Советский культ обороны определил центральную фигуру футбольных ристалищ. Весь мир фанател на бабочках-нападающих — русские тотемизировали вратаря, героя последнего рубежа, с которого отступать некуда. Нигде больше киперы не становились капитанами с такой частотой, как в России. Ни одна нация не делегировала в символические сборные мира больше вратарей, чем русские. Яшин, Хомич, Коноваленко, Третьяк, Дасаев делались популярнее воздухоплавателей, полярников, оперных теноров и одесских куплетистов. Число космонавтов со временем зашкалило за сотню, а вратарь у республики был — один. Волжский ломовик, человек-гора Антон Кандидов, 188 без подошв, занимал место в воротах, и надрывались в восторге москвичи, и кусала локти «лучшая команда Запада» «Черные буйволы».

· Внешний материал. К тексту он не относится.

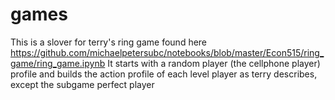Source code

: # games
This is a slover for terry's ring game found here https://github.com/michaelpetersubc/notebooks/blob/master/Econ515/ring_game/ring_game.ipynb
It starts with a random player (the cellphone player) profile and builds the action profile  of each level player as terry describes, except 
the subgame perfect player
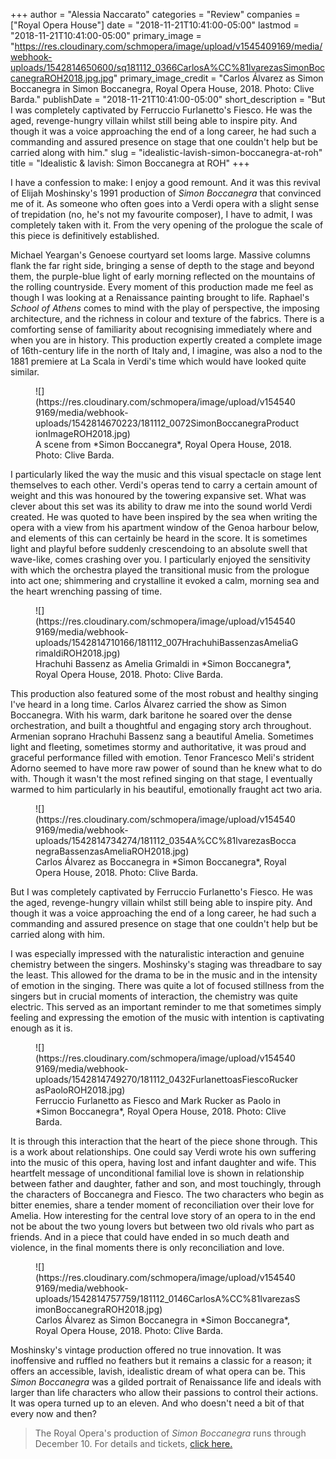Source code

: +++
author = "Alessia Naccarato"
categories = "Review"
companies = ["Royal Opera House"]
date = "2018-11-21T10:41:00-05:00"
lastmod = "2018-11-21T10:41:00-05:00"
primary_image = "https://res.cloudinary.com/schmopera/image/upload/v1545409169/media/webhook-uploads/1542814650600/sq181112_0366CarlosA%CC%81lvarezasSimonBoccanegraROH2018.jpg.jpg"
primary_image_credit = "Carlos Álvarez as Simon Boccanegra in Simon Boccanegra, Royal Opera House, 2018. Photo: Clive Barda."
publishDate = "2018-11-21T10:41:00-05:00"
short_description = "But I was completely captivated by Ferruccio Furlanetto&#039;s Fiesco. He was the aged, revenge-hungry villain whilst still being able to inspire pity. And though it was a voice approaching the end of a long career, he had such a commanding and assured presence on stage that one couldn&#039;t help but be carried along with him."
slug = "idealistic-lavish-simon-boccanegra-at-roh"
title = "Idealistic &amp; lavish: Simon Boccanegra at ROH"
+++

I have a confession to make: I enjoy a good remount. And it was this revival of Elijah Moshinsky's 1991 production of *Simon Boccanegra* that convinced me of it. As someone who often goes into a Verdi opera with a slight sense of trepidation (no, he's not my favourite composer), I have to admit, I was completely taken with it. From the very opening of the prologue the scale of this piece is definitively established. 

Michael Yeargan's Genoese courtyard set looms large. Massive columns flank the far right side, bringing a sense of depth to the stage and beyond them, the purple-blue light of early morning reflected on the mountains of the rolling countryside. Every moment of this production made me feel as though I was looking at a Renaissance painting brought to life. Raphael's *School of Athens* comes to mind with the play of perspective, the imposing architecture, and the richness in colour and texture of the fabrics. There is a comforting sense of familiarity about recognising immediately where and when you are in history. This production expertly created a complete image of 16th-century life in the north of Italy and, I imagine, was also a nod to the 1881 premiere at La Scala in Verdi's time which would have looked quite similar.

<figure data-type="image">
![](https://res.cloudinary.com/schmopera/image/upload/v1545409169/media/webhook-uploads/1542814670223/181112_0072SimonBoccanegraProductionImageROH2018.jpg)
<figcaption>A scene from *Simon Boccanegra*, Royal Opera House, 2018. Photo: Clive Barda.</figcaption>
</figure>

I particularly liked the way the music and this visual spectacle on stage lent themselves to each other. Verdi's operas tend to carry a certain amount of weight and this was honoured by the towering expansive set. What was clever about this set was its ability to draw me into the sound world Verdi created. He was quoted to have been inspired by the sea when writing the opera with a view from his apartment window of the Genoa harbour below, and elements of this can certainly be heard in the score. It is sometimes light and playful before suddenly crescendoing to an absolute swell that wave-like, comes crashing over you. I particularly enjoyed the sensitivity with which the orchestra played the transitional music from the prologue into act one; shimmering and crystalline it evoked a calm, morning sea and the heart wrenching passing of time.

<figure data-type="image">
![](https://res.cloudinary.com/schmopera/image/upload/v1545409169/media/webhook-uploads/1542814710166/181112_007HrachuhiBassenzasAmeliaGrimaldiROH2018.jpg)
<figcaption>Hrachuhi Bassenz as Amelia Grimaldi in *Simon Boccanegra*, Royal Opera House, 2018. Photo: Clive Barda.</figcaption>
</figure>

This production also featured some of the most robust and healthy singing I've heard in a long time. Carlos Álvarez carried the show as Simon Boccanegra. With his warm, dark baritone he soared over the dense orchestration, and built a thoughtful and engaging story arch throughout. Armenian soprano Hrachuhi Bassenz sang a beautiful Amelia. Sometimes light and fleeting, sometimes stormy and authoritative, it was proud and graceful performance filled with emotion. Tenor Francesco Meli's strident Adorno seemed to have more raw power of sound than he knew what to do with. Though it wasn't the most refined singing on that stage, I eventually warmed to him particularly in his beautiful, emotionally fraught act two aria.

<figure data-type="image">
![](https://res.cloudinary.com/schmopera/image/upload/v1545409169/media/webhook-uploads/1542814734274/181112_0354A%CC%81lvarezasBoccanegraBassenzasAmeliaROH2018.jpg)
<figcaption>Carlos Álvarez as Boccanegra in *Simon Boccanegra*, Royal Opera House, 2018. Photo: Clive Barda.</figcaption>
</figure>

But I was completely captivated by Ferruccio Furlanetto's Fiesco. He was the aged, revenge-hungry villain whilst still being able to inspire pity. And though it was a voice approaching the end of a long career, he had such a commanding and assured presence on stage that one couldn't help but be carried along with him.

I was especially impressed with the naturalistic interaction and genuine chemistry between the singers. Moshinsky's staging was threadbare to say the least. This allowed for the drama to be in the music and in the intensity of emotion in the singing. There was quite a lot of focused stillness from the singers but in crucial moments of interaction, the chemistry was quite electric. This served as an important reminder to me that sometimes simply feeling and expressing the emotion of the music with intention is captivating enough as it is.

<figure data-type="image">
![](https://res.cloudinary.com/schmopera/image/upload/v1545409169/media/webhook-uploads/1542814749270/181112_0432FurlanettoasFiescoRuckerasPaoloROH2018.jpg)
<figcaption>Ferruccio Furlanetto as Fiesco and Mark Rucker as Paolo in *Simon Boccanegra*, Royal Opera House, 2018. Photo: Clive Barda.</figcaption>
</figure>

It is through this interaction that the heart of the piece shone through. This is a work about relationships. One could say Verdi wrote his own suffering into the music of this opera, having lost and infant daughter and wife. This heartfelt message of unconditional familial love is shown in relationship between father and daughter, father and son, and most touchingly, through the characters of Boccanegra and Fiesco. The two characters who begin as bitter enemies, share a tender moment of reconciliation over their love for Amelia. How interesting for the central love story of an opera to in the end not be about the two young lovers but between two old rivals who part as friends. And in a piece that could have ended in so much death and violence, in the final moments there is only reconciliation and love.

<figure data-type="image">
![](https://res.cloudinary.com/schmopera/image/upload/v1545409169/media/webhook-uploads/1542814757759/181112_0146CarlosA%CC%81lvarezasSimonBoccanegraROH2018.jpg)
<figcaption>Carlos Álvarez as Simon Boccanegra in *Simon Boccanegra*, Royal Opera House, 2018. Photo: Clive Barda.</figcaption>
</figure>

Moshinsky's vintage production offered no true innovation. It was inoffensive and ruffled no feathers but it remains a classic for a reason; it offers an accessible, lavish, idealistic dream of what opera can be. This *Simon Boccanegra* was a gilded portrait of Renaissance life and ideals with larger than life characters who allow their passions to control their actions. It was opera turned up to an eleven. And who doesn't need a bit of that every now and then?

>The Royal Opera's production of *Simon Boccanegra* runs through December 10. For details and tickets, [click here.](https://www.roh.org.uk/productions/simon-boccanegra-by-elijah-moshinsky)
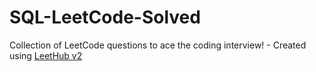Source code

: # SQL-LeetCode-Solved
Collection of LeetCode questions to ace the coding interview! - Created using [LeetHub v2](https://github.com/arunbhardwaj/LeetHub-2.0)
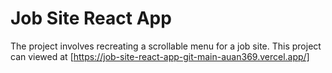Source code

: # Job Site React App

The project involves recreating a scrollable menu for a job site.
This project can viewed at [https://job-site-react-app-git-main-auan369.vercel.app/]


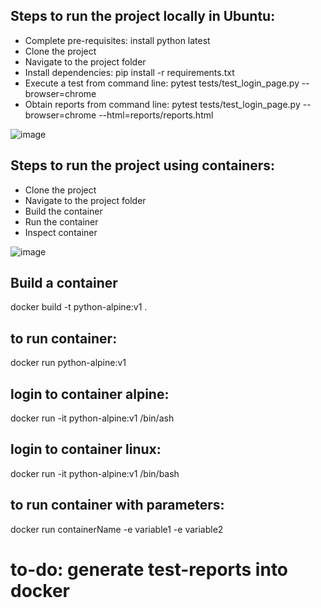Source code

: ## Steps to run the project locally in Ubuntu:
- Complete pre-requisites: install python latest
- Clone the project
- Navigate to the project folder
- Install dependencies: pip install -r requirements.txt
- Execute a test from command line: pytest tests/test_login_page.py --browser=chrome
- Obtain reports from command line: pytest tests/test_login_page.py --browser=chrome --html=reports/reports.html 

![image](https://github.com/na001988/automation-python-noPOM/assets/49047445/9f389596-7842-4286-839b-021a30b243bf)

## Steps to run the project using containers:
- Clone the project
- Navigate to the project folder
- Build the container
- Run the container
- Inspect container

![image](https://github.com/na001988/automation-python-noPOM/assets/49047445/c7ceed6e-feb0-4a76-a8b7-3ec71875354e)


## Build a container
docker build -t python-alpine:v1 .

## to run container:
docker run python-alpine:v1

## login to container alpine:
docker run -it python-alpine:v1 /bin/ash

## login to container linux:
docker run -it python-alpine:v1 /bin/bash

## to run container with parameters:
docker run containerName -e variable1 -e variable2

# to-do: generate test-reports into docker
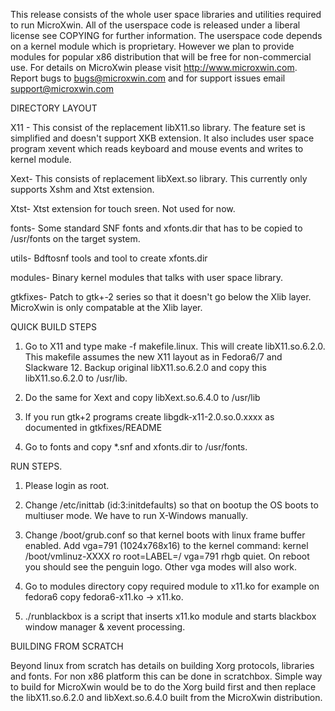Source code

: This release consists of the whole user space libraries and utilities required to run MicroXwin.
All of the userspace code is released under a liberal license see COPYING for further information.
The userspace code depends on a kernel module which is proprietary. However we plan to provide modules
for popular x86 distribution that will be free for non-commercial use.
For details on MicroXwin please visit http://www.microxwin.com. Report bugs to bugs@microxwin.com and
for support issues email support@microxwin.com

DIRECTORY LAYOUT

X11 - This consist of the replacement libX11.so library. The feature set is simplified and doesn't support XKB extension.
      It also includes user space program xevent which reads keyboard and mouse events and writes to kernel module.

Xext- This consists of replacement libXext.so library. This currently only supports Xshm and Xtst extension.

Xtst- Xtst extension for touch sreen. Not used for now.

fonts- Some standard SNF fonts and xfonts.dir that has to be copied to /usr/fonts on the target system.

utils- Bdftosnf tools and tool to create xfonts.dir

modules- Binary kernel modules that talks with user space library.
 
gtkfixes- Patch to gtk+-2 series so that it doesn't  go below the Xlib layer. MicroXwin is only compatable at the Xlib layer.

QUICK BUILD STEPS

1. Go to X11 and type make -f makefile.linux. This will create libX11.so.6.2.0. This makefile assumes the new X11 layout
   as in Fedora6/7 and Slackware 12. Backup original libX11.so.6.2.0 and copy this libX11.so.6.2.0 to /usr/lib.

2. Do the same for Xext and copy libXext.so.6.4.0 to /usr/lib

3. If you run gtk+2 programs create libgdk-x11-2.0.so.0.xxxx as documented in gtkfixes/README

4. Go to fonts and copy *.snf and xfonts.dir to /usr/fonts.

RUN STEPS.

1. Please login as root.

2. Change /etc/inittab (id:3:initdefaults) so that on bootup the OS
   boots to multiuser mode. We have to run X-Windows manually.

3. Change /boot/grub.conf so that kernel boots with linux frame buffer
   enabled. Add vga=791 (1024x768x16) to the kernel command:
   kernel /boot/vmlinuz-XXXX ro root=LABEL=/ vga=791 rhgb quiet.
   On reboot you should see the penguin logo. Other vga modes will also work.

4. Go to modules directory copy required module to x11.ko for example on fedora6 copy fedora6-x11.ko -> x11.ko.

5. ./runblackbox is a script that inserts x11.ko module and starts blackbox window manager & xevent processing.
 

BUILDING FROM SCRATCH

Beyond linux from scratch has details on building Xorg protocols, libraries and fonts. For non x86 platform 
this can be done in scratchbox. Simple way to build for MicroXwin would be to do the Xorg build first and then replace
the libX11.so.6.2.0 and libXext.so.6.4.0 built from the MicroXwin distribution.

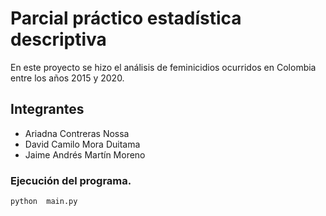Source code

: # Parcial práctico estadística descriptiva

En este proyecto se hizo el análisis de feminicidios  ocurridos en Colombia entre los años 2015 y 2020.

## Integrantes

- Ariadna Contreras Nossa
- David Camilo Mora Duitama
- Jaime Andrés Martín Moreno

### Ejecución del programa.

`python  main.py`

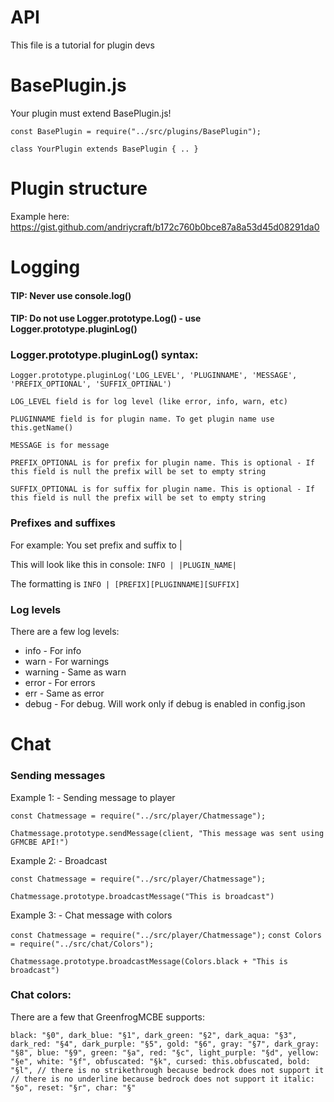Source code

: 
# API

This file is a tutorial for plugin devs

# BasePlugin.js

Your plugin must extend BasePlugin.js!

`const BasePlugin = require("../src/plugins/BasePlugin");`

`class YourPlugin extends BasePlugin { .. }`

# Plugin structure

Example here: https://gist.github.com/andriycraft/b172c760b0bce87a8a53d45d08291da0

# Logging

#### TIP: Never use console.log()

#### TIP: Do not use Logger.prototype.Log() - use Logger.prototype.pluginLog()

### Logger.prototype.pluginLog() syntax:

`Logger.prototype.pluginLog('LOG_LEVEL', 'PLUGINNAME', 'MESSAGE', 'PREFIX_OPTIONAL', 'SUFFIX_OPTINAL')`


`LOG_LEVEL field is for log level (like error, info, warn, etc)`

`PLUGINNAME field is for plugin name. To get plugin name use this.getName()`

`MESSAGE is for message`

`PREFIX_OPTIONAL is for prefix for plugin name. This is optional - If this field is null the prefix will be set to empty string`

`SUFFIX_OPTIONAL is for suffix for plugin name. This is optional - If this field is null the prefix will be set to empty string`

### Prefixes and suffixes

For example: You set prefix and suffix to |

This will look like this in console:
`INFO | |PLUGIN_NAME|`

The formatting is `INFO | [PREFIX][PLUGINNAME][SUFFIX]`

### Log levels

There are a few log levels:

- info - For info
- warn - For warnings
- warning - Same as warn
- error - For errors
- err - Same as error
- debug - For debug. Will work only if debug is enabled in config.json


# Chat

### Sending messages

Example 1: - Sending message to player

`const Chatmessage = require("../src/player/Chatmessage");`

`Chatmessage.prototype.sendMessage(client, "This message was sent using GFMCBE API!")`


Example 2: - Broadcast

`const Chatmessage = require("../src/player/Chatmessage");`

`Chatmessage.prototype.broadcastMessage("This is broadcast")`

Example 3: - Chat message with colors

`const Chatmessage = require("../src/player/Chatmessage");`
`const Colors = require("../src/chat/Colors");`

`Chatmessage.prototype.broadcastMessage(Colors.black + "This is broadcast")`

### Chat colors:

There are a few that GreenfrogMCBE supports:

`black: "§0",
dark_blue: "§1",
dark_green: "§2",
dark_aqua: "§3",
dark_red: "§4",
dark_purple: "§5",
gold: "§6",
gray: "§7",
dark_gray: "§8",
blue: "§9",
green: "§a",
red: "§c",
light_purple: "§d",
yellow: "§e",
white: "§f",
obfuscated: "§k",
cursed: this.obfuscated,
bold: "§l",
// there is no strikethrough because bedrock does not support it
// there is no underline because bedrock does not support it
italic: "§o",
reset: "§r",
char: "§"`
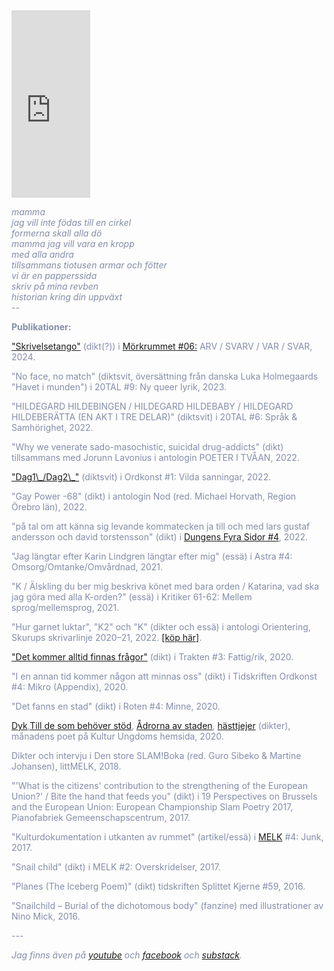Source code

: 

<iframe width="25%" height="300" scrolling="no" frameborder="no" allow="autoplay" src="https://w.soundcloud.com/player/?url=https%3A//api.soundcloud.com/users/246800466&color=%23ff5500&auto_play=false&hide_related=false&show_comments=true&show_user=true&show_reposts=false&show_teaser=true&visual=true" class= "right"></iframe>

<span style="color: rgb(131, 141, 168)">

<i>mamma<br>
jag vill inte födas till en cirkel<br>
formerna skall alla dö<br>
mamma jag vill vara en kropp<br>
med alla andra<br>
tillsammans tiotusen armar och fötter<br>
vi är en papperssida<br>
skriv på mina revben<br>
historian kring din uppväxt<br>
    --<br></i>
</span>

<p>
    <b>Publikationer:</b>
</p>
<p>
    <a href="https://morkrummet.biskopsarno.se/nummer/01/skrivelsetango/">"Skrivelsetango"</a> (dikt(?)) i <a href="https://morkrummet.biskopsarno.se/nummer/06/arv-svarv-var-svar-2/">Mörkrummet #06:</a> ARV / SVARV / VAR / SVAR, 2024.
</p>
<p>
   "No face, no match" (diktsvit, översättning från danska Luka Holmegaards "Havet i munden") i 20TAL #9: Ny queer lyrik, 2023.
</p>
<p>
   "HILDEGARD HILDEBINGEN / HILDEGARD HILDEBABY / HILDEGARD HILDEBERÄTTA (EN AKT I TRE DELAR)" (diktsvit) i 20TAL #6: Språk & Samhörighet, 2022. 
</p>
<p>
    "Why we venerate sado-masochistic, suicidal drug-addicts" (dikt) tillsammans med Jorunn Lavonius i antologin POETER I TVÅAN, 2022.
</p>
<p>
    <a href="https://reneegyllensvaan.github.io/frej-haar/Bodea.Brochure.pdf">"Dag1\_/Dag2\_"</a> (diktsvit) i Ordkonst #1: Vilda sanningar, 2022.
</p>
<p>
    "Gay Power -68" (dikt) i antologin Nod (red. Michael Horvath, Region Örebro län), 2022.
</p>
<p>
    "på tal om att känna sig levande kommatecken ja till och med lars gustaf andersson och david torstensson" (dikt) i <a href="https://textdungen.com/2022/01/15/dungens-fyra-sidor-4/">Dungens Fyra Sidor #4</a>, 2022.
</p>
<p>
    "Jag längtar efter Karin Lindgren längtar efter mig" (essä) i Astra #4: Omsorg/Omtanke/Omvårdnad, 2021.
</p>
<p>
    "K / Älskling du ber mig beskriva könet med bara orden / Katarina, vad ska jag göra med alla K-orden?" (essä) i Kritiker 61-62: Mellem sprog/mellemsprog, 2021. 
</p>
<p>
    "Hur garnet luktar", "K2" och "K" (dikter och essä) i antologi Orientering, Skurups skrivarlinje 2020–21, 2022. <a href="https://www.bokus.com/bok/9789198396041/orientering-skurups-skrivarlinje-2021/?utm_campaign=boktugg.se&utm_medium=Tradedoubler%20CPC&utm_source=tradedoubler">[köp här]</a>.
</p>
<p>
    <a href="https://trakten.nu/tavling-fattig-rik/det-kommer-alltid-finnas-fragor/">"Det kommer alltid finnas frågor"</a> (dikt) i Trakten #3: Fattig/rik, 2020.
</p>
<p>
    "I en annan tid kommer någon att minnas oss" (dikt) i Tidskriften Ordkonst #4: Mikro (Appendix), 2020.
</p>
<p>
    "Det fanns en stad" (dikt) i Roten #4: Minne, 2020.
</p>
<p>
    <a href="https://www.kulturungdom.se/genre/text/353-poesi-dyk">Dyk</a>,<a href="https://www.kulturungdom.se/genre/text/360-poesi-till-de-som-behover-stod">Till de som behöver stöd</a>, <a href="https://www.kulturungdom.se/genre/text/365-poesi-adrorna-av-staden">Ådrorna av staden</a>, <a href="https://www.kulturungdom.se/genre/text/345-poesi-hasttjejer">hästtjejer</a> (dikter), månadens poet på Kultur Ungdoms hemsida, 2020.
</p>
<p>
    Dikter och intervju i Den store SLAM!Boka (red. Guro Sibeko & Martine Johansen), littMELK, 2018.
</p>
<p>
    "'What is the citizens' contribution to the strengthening of the European Union?' / Bite the hand that feeds you" (dikt) i 19 Perspectives on Brussels and the European Union: European Championship Slam Poetry 2017, Pianofabriek Gemeenschapscentrum, 2017.
</p>
<p> 
    "Kulturdokumentation i utkanten av rummet" (artikel/essä) i <a href="https://www.melkmag.com/tidsskriftet.html">MELK</a> #4: Junk, 2017.
</p>
<p>
    "Snail child" (dikt) i MELK #2: Overskridelser, 2017. 
</p>
<p>
    "Planes (The Iceberg Poem)" (dikt) tidskriften Splittet Kjerne #59, 2016.
</p>
<p>
    "Snailchild – Burial of the dichotomous body" (fanzine) med illustrationer av Nino Mick, 2016.
</p>
<p>
    ---
</p>
<p> 
    <i>Jag finns även på <a href="https://www.youtube.com/channel/UC2s2s3xzblnpZvomksmn-lA">youtube</a> och <a href="https://www.facebook.com/frejhaarpoetry/">facebook</a> och <a href="https://frojdenfrojdenfrojden.substack.com">substack</a>.</i>
</p>

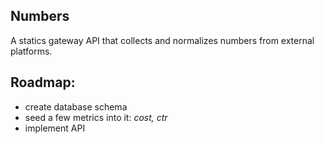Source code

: Numbers
--------------

A statics gateway API that collects and normalizes numbers from external platforms.


## Roadmap:
* create database schema
* seed a few metrics into it: *cost, ctr*
* implement API
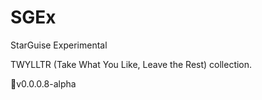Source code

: # SGEx
StarGuise Experimental


TWYLLTR (Take What You Like, Leave the Rest) collection.

📌v0.0.0.8-alpha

Лукавый постмодернист Кассиль тонко, для своих, зашифровал в его имени век Просвещения, славивший тип «дитя природы» — не испорченного цивилизацией и упадочными сословными браками простодушного варвара. Фамилия Кандидов, прямо отсылавшая к философским повестям Вольтера, как будто связывала новое советское летосчисление с предыдущими витками исторической спирали — Ренессансом и Просвещением. Культ здоровой силы и здорового духа, ученья-света, скромных и облегающих одежд, подчеркивающих телесное совершенство нового человека, в сочетании с кристаллом нравственности в лице пухлого талисмана команды «Гидраэр» Толи Карасика давал искомый образ нового мира, государства солнца, светлого рая олимпиоников. Солнце брызгало, судья свистел, а особые люди — кузнецы-авиаторы-мотористы-беспризорники, успевшие еще в гражданскую наганом намахаться, гулко стукали в тяжелый мячик, вдыхая влажную свободу богатырскими легкими чемпионов.
Они были первыми. На солнечной поляночке решалось, кто кого не в спортивном, а в планетарном масштабе — неслучайно «буйволы» приветствовали публику ладонью вперед и вверх, а проще говоря — «зигхайлем», так покоробившим многих на берлинской Олимпиаде-36; не зря гидраэровцы выбрасывались на поле с парашютами, а среди стегающих по ветру вымпелов на сдаче нового глиссера особо выделялся флаг ВМФ. Россия в ответ на вызовы эпохи спешно собирала свою стенку атлетичных викингов, завершая каждый второй фильм маршем блондинов в белых свитерах — с той лишь разницей, что основную пару античных красавцев (Орлова — Столяров, Глазова — Плужник, Ладынина — Крючков) по-опереточному дублировала запасная-комическая — «батон и фефела», — удовлетворяя страсть футбольной публики к незатейливому цирковому юмору. Инженер Карасик цеплялся трусами за штакетину, продавливал носилки, отбивал мяч пятой точкой и все время что-то жевал, сглаживая драматизм центральной коллизии. Он был нашим ответом чистопородной военно-спортивной гармонии Берлина.
Культивирующая здоровье нация могла простить физическую немощь — но была нетерпима к моральному уродству. Непременный для спортивного кино тех лет мотив зарвавшейся звезды органично входил в новый «роман воспитания»: Антон, которому букеты поклонниц сильно своротили башню, начинал водиться с кем попало, пить кофе глясе через соломинку и манкировать заводским товариществом в пользу клуба, издевательски названного в титрах «Торпэдо», — но его быстро приводили в чувство любовью, дружбой и парой банок в левый угол. На большой игре с «буйволами» восставший из плесени Кандидов остался сухим, взял пенальти и сам забил решающий мяч.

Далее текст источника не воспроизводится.